The end of the Pathfinder walk, a 46 miles-in-a-day-walk (50 by the time we walked to and from our B & B). Exhausted, but smiling, and ready for a pint. 

Just to be clear, my husband is still alive. 


And he’s still my husband. And I speak of him in the present tense: Doug loves pie. Doug loves music. Doug has a great sense of humour.


The end of our Hadrian's Wall Walk, which we added to in order to make it a true coast-to-coast. 



It breaks my heart when people refer to him in the past, though I understand why they do. He is not the person we used to know. And past imperfect is the correct choice, alas, for many of his loves and hobbies. He used to play the banjo and bagpipes. He used to be a voracious reader. He used to be a talented writer and editor, and he used to have a beautiful singing voice. He used to bake all our bread, and make jam, and preserve pickles, and . . . and I’ll stop before I just list all the things he is no longer able to do, because that will only lead to sadness.
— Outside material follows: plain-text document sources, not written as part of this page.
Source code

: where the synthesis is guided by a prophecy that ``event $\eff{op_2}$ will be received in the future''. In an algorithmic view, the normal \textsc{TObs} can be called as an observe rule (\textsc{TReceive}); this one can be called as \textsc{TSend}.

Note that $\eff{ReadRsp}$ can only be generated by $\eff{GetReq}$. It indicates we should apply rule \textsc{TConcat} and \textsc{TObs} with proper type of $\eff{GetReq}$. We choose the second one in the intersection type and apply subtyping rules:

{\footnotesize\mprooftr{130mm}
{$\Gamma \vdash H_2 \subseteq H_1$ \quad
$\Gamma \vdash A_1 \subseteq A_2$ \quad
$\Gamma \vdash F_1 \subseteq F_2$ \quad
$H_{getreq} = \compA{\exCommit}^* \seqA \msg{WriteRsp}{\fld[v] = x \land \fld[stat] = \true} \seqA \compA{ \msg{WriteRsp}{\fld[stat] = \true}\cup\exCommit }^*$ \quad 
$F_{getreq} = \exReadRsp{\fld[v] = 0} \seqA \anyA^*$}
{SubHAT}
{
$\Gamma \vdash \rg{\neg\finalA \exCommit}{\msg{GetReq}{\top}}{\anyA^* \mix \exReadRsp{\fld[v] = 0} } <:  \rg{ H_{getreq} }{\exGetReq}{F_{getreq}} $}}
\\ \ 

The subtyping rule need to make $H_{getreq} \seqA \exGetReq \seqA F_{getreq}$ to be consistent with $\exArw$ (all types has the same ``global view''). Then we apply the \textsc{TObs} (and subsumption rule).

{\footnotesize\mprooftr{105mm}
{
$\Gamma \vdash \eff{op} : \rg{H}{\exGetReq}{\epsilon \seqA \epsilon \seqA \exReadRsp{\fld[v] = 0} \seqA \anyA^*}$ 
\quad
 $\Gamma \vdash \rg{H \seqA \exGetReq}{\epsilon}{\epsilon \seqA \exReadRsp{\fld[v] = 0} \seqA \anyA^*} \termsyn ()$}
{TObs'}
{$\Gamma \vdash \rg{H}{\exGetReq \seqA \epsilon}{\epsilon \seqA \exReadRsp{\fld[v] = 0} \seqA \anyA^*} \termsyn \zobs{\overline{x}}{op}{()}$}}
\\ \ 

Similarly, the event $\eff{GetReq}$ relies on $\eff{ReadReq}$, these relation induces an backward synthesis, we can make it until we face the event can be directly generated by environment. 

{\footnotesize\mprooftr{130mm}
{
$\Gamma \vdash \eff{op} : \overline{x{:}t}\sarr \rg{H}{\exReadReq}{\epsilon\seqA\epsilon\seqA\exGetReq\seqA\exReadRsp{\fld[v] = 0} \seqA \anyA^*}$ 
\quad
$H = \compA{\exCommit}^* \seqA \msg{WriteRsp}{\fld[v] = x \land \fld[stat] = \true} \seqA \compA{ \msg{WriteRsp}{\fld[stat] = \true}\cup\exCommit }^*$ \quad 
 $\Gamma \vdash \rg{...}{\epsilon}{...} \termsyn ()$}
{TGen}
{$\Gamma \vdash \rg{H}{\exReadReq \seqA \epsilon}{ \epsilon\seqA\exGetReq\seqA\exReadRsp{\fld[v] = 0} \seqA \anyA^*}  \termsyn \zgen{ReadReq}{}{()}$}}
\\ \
The transition I made from wife to wife-caregiver was difficult for both of us, and the transition from wife-caregiver to caregiver even more so. This new transition I’m making (slowly, reluctantly, as if I have any voice in the matter at all) from caregiver to stranger is difficult only for me; he is unaware. That gives me some comfort. 



He sometimes looks at me, smiles, and says “hello!” as if he’s pleased to see me. Just as often he looks at one of his professional caregivers, or a housekeeper, or another resident, smiles, and says “hello!” in the same way. I’m truly glad he’s so pleased to see so many people. We’re both introverts, but he used to be the social one - great at telling jokes, and making small talk, and listening, and mixing drinks, and hosting gatherings. We used to be a great team. 



I am super lucky - truly blessed - to have friends I can ring in tears. After a recent incident at the long term care home, I called a best friend who listened to me, comforted me, and then reflected that Doug is not the man I once knew. Sometimes I need to be reminded that his reality and mine are different. And that it is OK for me to grieve the loss of the man I used to know. 



I used to love him;  I love him still.